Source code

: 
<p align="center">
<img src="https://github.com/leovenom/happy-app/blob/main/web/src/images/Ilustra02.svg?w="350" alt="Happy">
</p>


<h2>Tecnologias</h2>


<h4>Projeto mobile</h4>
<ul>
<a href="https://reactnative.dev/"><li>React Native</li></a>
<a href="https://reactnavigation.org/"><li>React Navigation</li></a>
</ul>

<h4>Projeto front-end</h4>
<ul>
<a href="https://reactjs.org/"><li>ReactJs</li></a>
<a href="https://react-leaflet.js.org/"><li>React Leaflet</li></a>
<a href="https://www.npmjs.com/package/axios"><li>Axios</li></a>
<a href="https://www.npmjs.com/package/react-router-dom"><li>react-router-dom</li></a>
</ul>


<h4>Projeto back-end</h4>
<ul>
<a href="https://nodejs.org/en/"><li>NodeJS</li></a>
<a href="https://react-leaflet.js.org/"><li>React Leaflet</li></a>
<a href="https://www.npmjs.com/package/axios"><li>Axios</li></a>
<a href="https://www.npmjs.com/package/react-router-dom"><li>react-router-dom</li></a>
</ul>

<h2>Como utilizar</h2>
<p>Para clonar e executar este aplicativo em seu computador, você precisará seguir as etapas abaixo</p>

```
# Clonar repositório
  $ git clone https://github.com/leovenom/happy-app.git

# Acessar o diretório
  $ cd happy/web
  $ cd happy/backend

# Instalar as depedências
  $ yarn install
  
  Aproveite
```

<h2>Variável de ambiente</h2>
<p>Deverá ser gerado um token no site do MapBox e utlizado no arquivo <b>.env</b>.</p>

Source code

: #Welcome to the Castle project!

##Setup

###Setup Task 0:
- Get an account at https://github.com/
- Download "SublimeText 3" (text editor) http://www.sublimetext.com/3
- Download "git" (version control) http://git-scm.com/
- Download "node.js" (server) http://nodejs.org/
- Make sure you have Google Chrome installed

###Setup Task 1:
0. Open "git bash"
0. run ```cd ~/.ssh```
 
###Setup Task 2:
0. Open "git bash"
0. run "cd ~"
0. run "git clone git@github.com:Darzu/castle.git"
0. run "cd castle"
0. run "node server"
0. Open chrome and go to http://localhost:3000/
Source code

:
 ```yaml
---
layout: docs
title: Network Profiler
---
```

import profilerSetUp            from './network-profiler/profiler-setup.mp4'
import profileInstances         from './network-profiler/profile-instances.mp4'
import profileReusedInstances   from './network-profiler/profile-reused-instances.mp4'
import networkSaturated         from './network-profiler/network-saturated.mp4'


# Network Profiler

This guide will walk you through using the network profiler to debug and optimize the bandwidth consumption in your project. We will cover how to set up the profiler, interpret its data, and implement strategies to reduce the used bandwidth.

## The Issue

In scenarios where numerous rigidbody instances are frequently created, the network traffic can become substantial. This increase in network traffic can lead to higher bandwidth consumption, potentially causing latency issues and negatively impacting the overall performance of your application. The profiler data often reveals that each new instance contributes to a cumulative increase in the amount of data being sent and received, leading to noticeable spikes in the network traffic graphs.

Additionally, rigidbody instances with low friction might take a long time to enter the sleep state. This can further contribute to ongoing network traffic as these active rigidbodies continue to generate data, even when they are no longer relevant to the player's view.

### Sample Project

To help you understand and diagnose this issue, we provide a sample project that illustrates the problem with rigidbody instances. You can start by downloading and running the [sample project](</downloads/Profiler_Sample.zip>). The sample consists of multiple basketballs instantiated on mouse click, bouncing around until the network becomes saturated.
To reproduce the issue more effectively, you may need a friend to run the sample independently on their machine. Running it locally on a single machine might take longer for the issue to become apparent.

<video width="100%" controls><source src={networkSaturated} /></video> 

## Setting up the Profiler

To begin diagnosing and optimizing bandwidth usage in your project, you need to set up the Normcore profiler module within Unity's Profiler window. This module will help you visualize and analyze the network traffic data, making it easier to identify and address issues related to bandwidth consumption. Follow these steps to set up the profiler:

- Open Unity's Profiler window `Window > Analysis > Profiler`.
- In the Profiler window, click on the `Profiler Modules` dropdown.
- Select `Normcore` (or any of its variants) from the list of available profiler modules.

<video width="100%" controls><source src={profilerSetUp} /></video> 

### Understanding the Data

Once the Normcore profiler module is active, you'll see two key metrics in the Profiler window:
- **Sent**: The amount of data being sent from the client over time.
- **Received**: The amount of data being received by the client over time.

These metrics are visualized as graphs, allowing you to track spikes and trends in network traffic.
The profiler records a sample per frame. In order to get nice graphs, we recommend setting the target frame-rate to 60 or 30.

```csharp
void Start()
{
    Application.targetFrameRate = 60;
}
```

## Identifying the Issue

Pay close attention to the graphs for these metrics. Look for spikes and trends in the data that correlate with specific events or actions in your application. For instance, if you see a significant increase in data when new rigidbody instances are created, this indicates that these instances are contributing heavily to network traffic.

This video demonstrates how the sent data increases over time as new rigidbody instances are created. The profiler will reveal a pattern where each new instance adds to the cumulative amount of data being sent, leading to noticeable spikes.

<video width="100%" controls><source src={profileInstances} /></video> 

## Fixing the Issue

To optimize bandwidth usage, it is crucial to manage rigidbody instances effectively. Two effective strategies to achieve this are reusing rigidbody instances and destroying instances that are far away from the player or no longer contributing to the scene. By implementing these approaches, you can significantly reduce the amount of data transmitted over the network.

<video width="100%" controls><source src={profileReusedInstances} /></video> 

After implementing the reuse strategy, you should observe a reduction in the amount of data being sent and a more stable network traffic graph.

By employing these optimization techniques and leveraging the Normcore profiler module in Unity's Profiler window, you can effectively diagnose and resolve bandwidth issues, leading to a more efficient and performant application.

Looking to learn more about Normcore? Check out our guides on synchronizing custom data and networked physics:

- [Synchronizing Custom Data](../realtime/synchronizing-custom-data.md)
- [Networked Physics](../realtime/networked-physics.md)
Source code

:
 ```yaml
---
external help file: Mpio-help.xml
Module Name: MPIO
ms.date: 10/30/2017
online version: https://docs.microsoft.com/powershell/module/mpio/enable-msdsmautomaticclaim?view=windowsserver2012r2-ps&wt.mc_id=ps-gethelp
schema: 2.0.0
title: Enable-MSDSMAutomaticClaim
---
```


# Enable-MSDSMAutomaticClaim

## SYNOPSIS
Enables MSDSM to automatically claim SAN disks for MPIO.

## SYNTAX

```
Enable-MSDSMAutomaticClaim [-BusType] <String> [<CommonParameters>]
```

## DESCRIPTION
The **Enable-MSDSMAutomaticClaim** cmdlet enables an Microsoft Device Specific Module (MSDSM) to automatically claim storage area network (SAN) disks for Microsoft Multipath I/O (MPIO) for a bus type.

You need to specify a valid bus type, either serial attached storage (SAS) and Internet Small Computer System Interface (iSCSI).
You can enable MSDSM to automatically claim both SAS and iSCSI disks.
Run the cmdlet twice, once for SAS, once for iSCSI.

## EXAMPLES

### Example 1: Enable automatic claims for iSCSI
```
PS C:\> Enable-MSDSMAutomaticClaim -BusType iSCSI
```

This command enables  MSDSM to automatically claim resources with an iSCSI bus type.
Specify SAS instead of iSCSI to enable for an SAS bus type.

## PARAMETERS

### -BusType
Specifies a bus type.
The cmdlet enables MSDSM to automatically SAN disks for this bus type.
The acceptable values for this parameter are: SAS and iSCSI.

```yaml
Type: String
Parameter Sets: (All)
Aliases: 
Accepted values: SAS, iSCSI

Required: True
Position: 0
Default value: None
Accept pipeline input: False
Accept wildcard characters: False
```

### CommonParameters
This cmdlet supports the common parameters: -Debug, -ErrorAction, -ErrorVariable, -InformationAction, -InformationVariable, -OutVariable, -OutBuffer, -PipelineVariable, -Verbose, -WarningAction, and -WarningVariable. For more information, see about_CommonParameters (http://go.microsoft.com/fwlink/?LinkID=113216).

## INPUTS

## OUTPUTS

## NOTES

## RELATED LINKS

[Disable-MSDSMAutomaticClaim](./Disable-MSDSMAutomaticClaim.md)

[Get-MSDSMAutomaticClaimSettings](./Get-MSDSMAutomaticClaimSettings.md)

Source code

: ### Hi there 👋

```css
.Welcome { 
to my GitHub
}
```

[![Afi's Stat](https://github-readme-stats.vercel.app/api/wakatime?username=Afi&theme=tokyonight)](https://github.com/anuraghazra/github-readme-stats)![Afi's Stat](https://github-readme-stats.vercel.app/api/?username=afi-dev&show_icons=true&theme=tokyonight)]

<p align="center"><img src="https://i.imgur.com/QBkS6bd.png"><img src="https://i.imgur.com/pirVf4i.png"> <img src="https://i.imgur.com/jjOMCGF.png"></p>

### Requirement
The lines to return are those in the entries above that hold "Projeto".

### Solution to the problem
<h4>Projeto mobile</h4>
<h4>Projeto front-end</h4>
<h4>Projeto back-end</h4>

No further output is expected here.